THE formula had two important elements. First, the dissidents would not persist with their demand for the replacement of the Chief Minister. It was stated clearly that the party would face the Lok Sabha polls with Kalyan Singh at the helm. However, Kalyan Singh would change his much-criticised "autocratic" style of functioning and consult Rajnath Singh and others while taking important decisions. Everything was fine with the party and the government, the BJP leadership claimed after the "unanimous" adoption of this formula.

But this confidence was proved hollow within two days, when a major crisis developed on May 7. Thirty-six MLAs of the party submitted to Thakre their letters of resignation, making it clear that they had not given up their campaign for Kalyan Singh's ouster. Many of them said that they would not follow in the footsteps of their "godfathers", who, they said, had "meekly surrendered" to the Chief Minister. The resignation, according to dissident leaders Sarjit Singh Dang, Rajesh Pandey and Devendra Singh Bhole, was aimed to force the central leadership to take "concrete action". The MLAs gave the leadership a week's time to respond to their demand.

Although the dissidents' public posture was that they would settle for nothing short of Kalyan Singh's replacement, they had reportedly advanced in private a compromise formula of their own. According to this formula, Kalyan Singh could continue as Chief Minister if he cancelled two appointments that he made recently - one, of his confidante Kusum Rai as Chairperson of the State Social Welfare Board and the other, of Rajendra Tiwari as Chairman of the State Transport Corporation. The dissidents also demanded that "false criminal cases" registered against some of them be withdrawn. Thakre called Kalyan Singh and other leaders to Delhi for a discussion. Kalyan Singh, however, insisted that no appointments would be cancelled. There was, therefore, no chance of any reconciliation.

The stalemate forced the central leadership to launch yet another initiative, for which Advani was to visit Lucknow on May 16. It was announced that he would make a thorough study of the problems and try to devise a final solution during the visit. However, the announcement resulted in such sound and fury from both the Kalyan Singh group and the dissidents that the central leadership decided to cancel the trip and postpone the State executive meeting scheduled to be held during the visit. Instead, party general secretary K.N. Govindacharya was deputed to have discussions with State leaders in Lucknow on May 14. The discussions, however, made no headway.

The in-fighting actually escalated after Advani's visit was announced. Private meetings, public rallies and media interviews formed part of the no-holds-barred battle. A striking example of this was the propaganda offensive by Kalyan Singh loyalists that the dissidents' campaign was nothing but an upper-caste conspiracy to usurp power from a "Backward Caste" leader "who has led the party and the government diligently over the past one decade". In an apparent bid to drive home this point, Kalyan Singh loyalists organised a "swabhiman (self-respect) rally" of Backward Castes under the auspices of the Kashyap Chetana Mahasabha on May 16.

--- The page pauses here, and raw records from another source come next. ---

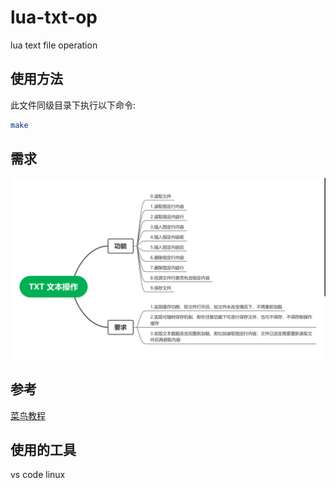 # lua-txt-op
lua text file operation

## 使用方法 
此文件同级目录下执行以下命令:
```bash
make
```

## 需求
![需求](zp_1676347153884.png)

## 参考
[菜鸟教程](https://m.runoob.com/lua/)

## 使用的工具
vs code 
linux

Wall writings and posters put up for the rally were provocative. One of these stated that those who try to oust Kalyan Singh would themselves be ousted by the Backward Castes loyal to Kalyan Singh - such as Kashyaps, Bhinds, Nishads, Majhis, Khagis and Kewars. The rally organisers claim that these communities account for more than 20 per cent of the State's population. Another poster likened Rajnath Singh, Kalraj Mishra and Tandon to the Mahabharatha characters, Shakuni, Shikhandi and Duryodhana and warned that the trio would destroy the BJP in the State. The rally organisers have repeatedly called for the resignation of these persons from government and party positions.

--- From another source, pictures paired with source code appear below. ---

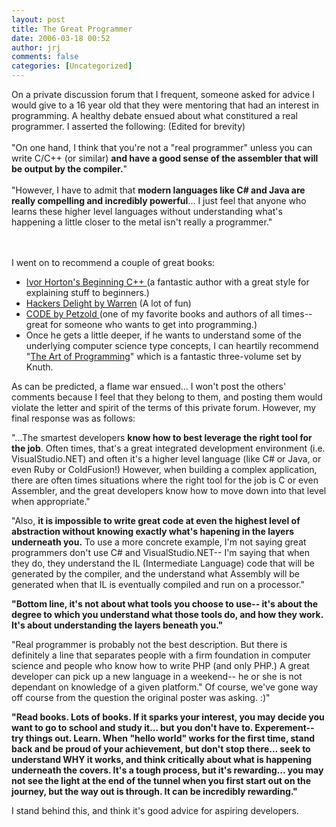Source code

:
 ```yaml
---
layout: post
title: The Great Programmer
date: 2006-03-18 00:52
author: jrj
comments: false
categories: [Uncategorized]
---
```

On a private discussion forum that I frequent, someone asked for advice I would give to a 16 year old that they were mentoring that had an interest in programming. A healthy debate ensued about what constitured a real programmer. I asserted the following: (Edited for brevity)<br /><br />"On one hand, I think that you're not a "real programmer" unless you can write C/C++ (or similar) **and have a good sense of the assembler that will be output by the compiler.**"<br /><br />"However, I have to admit that **modern languages like C# and Java are really compelling and incredibly powerful**... I just feel that anyone who learns these higher level languages without understanding what's happening a little closer to the metal isn't really a programmer."<br /><br /><br /><p>I went on to recommend a couple of great books:</p><ul><li><a href="http://www.amazon.com/exec/obidos/ASIN/0764571974/jrjcriticaldo-20/002-6807089-6151215?%5Fencoding=UTF8&amp;camp=1789&amp;link%5Fcode=xm2">Ivor Horton's Beginning C++ </a>(a fantastic author with a great style for explaining stuff to beginners.) </li><li><a href="http://www.amazon.com/exec/obidos/ASIN/0201914654/jrjcriticaldo-20/002-6807089-6151215?%5Fencoding=UTF8&amp;camp=1789&amp;link%5Fcode=xm2">Hackers Delight by Warren</a> (A lot of fun) </li><li><a href="http://www.amazon.com/exec/obidos/ASIN/0735611319/jrjcriticaldo-20/002-6807089-6151215?%5Fencoding=UTF8&amp;camp=1789&amp;link%5Fcode=xm2">CODE by Petzold </a>(one of my favorite books and authors of all times-- great for someone who wants to get into programming.) </li><li>Once he gets a little deeper, if he wants to understand some of the underlying computer science type concepts, I can heartily recommend "<a href="http://www.amazon.com/exec/obidos/ASIN/0201485419/jrjcriticaldo-20/002-6807089-6151215?%5Fencoding=UTF8&amp;camp=1789&amp;link%5Fcode=xm2">The Art of Programming</a>" which is a fantastic three-volume set by Knuth. </li></ul><p>As can be predicted, a flame war ensued... I won't post the others' comments because I feel that they belong to them, and posting them would violate the letter and spirit of the terms of this private forum. However, my final response was as follows:</p><p>"...The smartest developers **know how to best leverage the right tool for the job**. Often times, that's a great integrated development environment (i.e. VisualStudio.NET) and often it's a higher level language (like C# or Java, or even Ruby or ColdFusion!) However, when building a complex application, there are often times situations where the right tool for the job is C or even Assembler, and the great developers know how to move down into that level when appropriate."</p><p>"Also, **it is impossible to write great code at even the highest level of abstraction without knowing exactly what's hapening in the layers underneath you.** To use a more concrete example, I'm not saying great programmers don't use C# and VisualStudio.NET-- I'm saying that when they do, they understand the IL (Intermediate Language) code that will be generated by the compiler, and the understand what Assembly will be generated when that IL is eventually compiled and run on a processor."</p><p>**"Bottom line, it's not about what tools you choose to use-- it's about the degree to which you understand what those tools do, and how they work. It's about understanding the layers beneath you."**</p><p>"Real programmer is probably not the best description. But there is definitely a line that separates people with a firm foundation in computer science and people who know how to write PHP (and only PHP.) A great developer can pick up a new language in a weekend-- he or she is not dependant on knowledge of a given platform." Of course, we've gone way off course from the question the original poster was asking. :)"</p><p>**"Read books. Lots of books. If it sparks your interest, you may decide you want to go to school and study it... but you don't have to. Experement-- try things out. Learn. When "hello world" works for the first time, stand back and be proud of your achievement, but don't stop there... seek to understand WHY it works, and think critically about what is happening underneath the covers. It's a tough process, but it's rewarding... you may not see the light at the end of the tunnel when you first start out on the journey, but the way out is through. It can be incredibly rewarding."**</p><p>I stand behind this, and think it's good advice for aspiring developers. </p>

On the other side, Kalraj Mishra, who had not come out openly in support of the dissidents earlier or criticised Kalyan Singh publicly, changed tack and launched an attack on the Chief Minister. Mishra told an English daily in an interview that his house was under surveillance and that the Chief Minister personally made efforts to fabricate links between him (Mishra) and the slain mafia don, Sree Prakash Shukla. Mishra wondered whether the State Home Department had hatched a conspiracy to malign him politically.

Dissident leader Rajesh Pandey, responding to the invidious publicity material of the Kashyap Chetana Mahasabha, asked the Chief Minister not to attend the rally. "If the Chief Minister chooses to attend the rally," Pandey said, "it would only mean that he agrees with the crude campaign unleashed against senior party leaders such as Tandon and Mishra." Kalyan Singh affirmed that he would not back out from his commitment to attend the rally.

Meanwhile, former Union Minister Sushma Swaraj and BJP national secretary Sangha Priya Gautam added to the confusion through certain remarks. Sushma Swaraj said in Lucknow that Kalyan Singh and Kusum Rai should keep their friendship at a more discreet level. Sangha Priya Gautam told the media in Chandigarh that Kalyan Singh had accepted a new five-point formula devised by the central leadership. The five points included cancellation of the appointments of Rai and Tewary, formation of a coordination committee consisting of representatives of the organisation and the government and withdrawal of cases filed against some dissident MLAs.




Uttar Pradesh BJP president Rajnath Singh, and senior Ministers Lalji Tandon and Kalraj Mishra.

These remarks are perceived as being advantageous to the dissidents. Kalyan Singh repudiated Gautam's claim about the five-point formula. Although he desisted from responding to Swaraj's broadside openly, the Chief Minister reportedly expressed his displeasure in a letter to Thakre.

OBVIOUSLY, the State BJP is in no position to improve upon the party's tally of 57 seats from the State in the last Lok Sabha elections. The lack of cohesion in the State party has emboldened its allies such as the UPLC and the Jantantrik Bahujan Samaj Party (JBSP) to ask for a greater share of seats to contest this time - 10 seats each. Last year, together they got only five. The BJP, however, has some consolation that the secular Opposition is divided and the elections are still four months away. Many central leaders think that there is sufficient time before the elections to set the State unit in order.

However, not many people in the BJP are confident of the survival of the Kalyan Singh Government, for many of the dissidents have gone too far with their anti-Kalyan Singh activity and stand no chance of getting the ticket to contest the next Assembly elections. Many of them are, therefore, veering round to joining other parties. Dissident MLAs Devendra Singh Bhole, Ganga Singh Chauhan and Suman Lata Singh are already in touch with S.P. leader Amar Singh and some others with State Congress(I) president Salman Khurshid. According to sources in the dissident camp, 20 out of the 36 MLAs who have submitted their resignation letters to Thakre are all set to leave the BJP and strike a new path. It would be difficult for the BJP to make up the shortage of 20 MLAs and retain a majority in the Assembly. At present, the BJP has only a seven-vote majority.

This section of dissidents could join hands with the Opposition and strike at any point. With the Lok Sabha elections scheduled for September, many people in the State BJP expect this to happen after mid-June. Until then, the sabre-rattling will continue. It is possible that this realisation made Advani cancel his visit.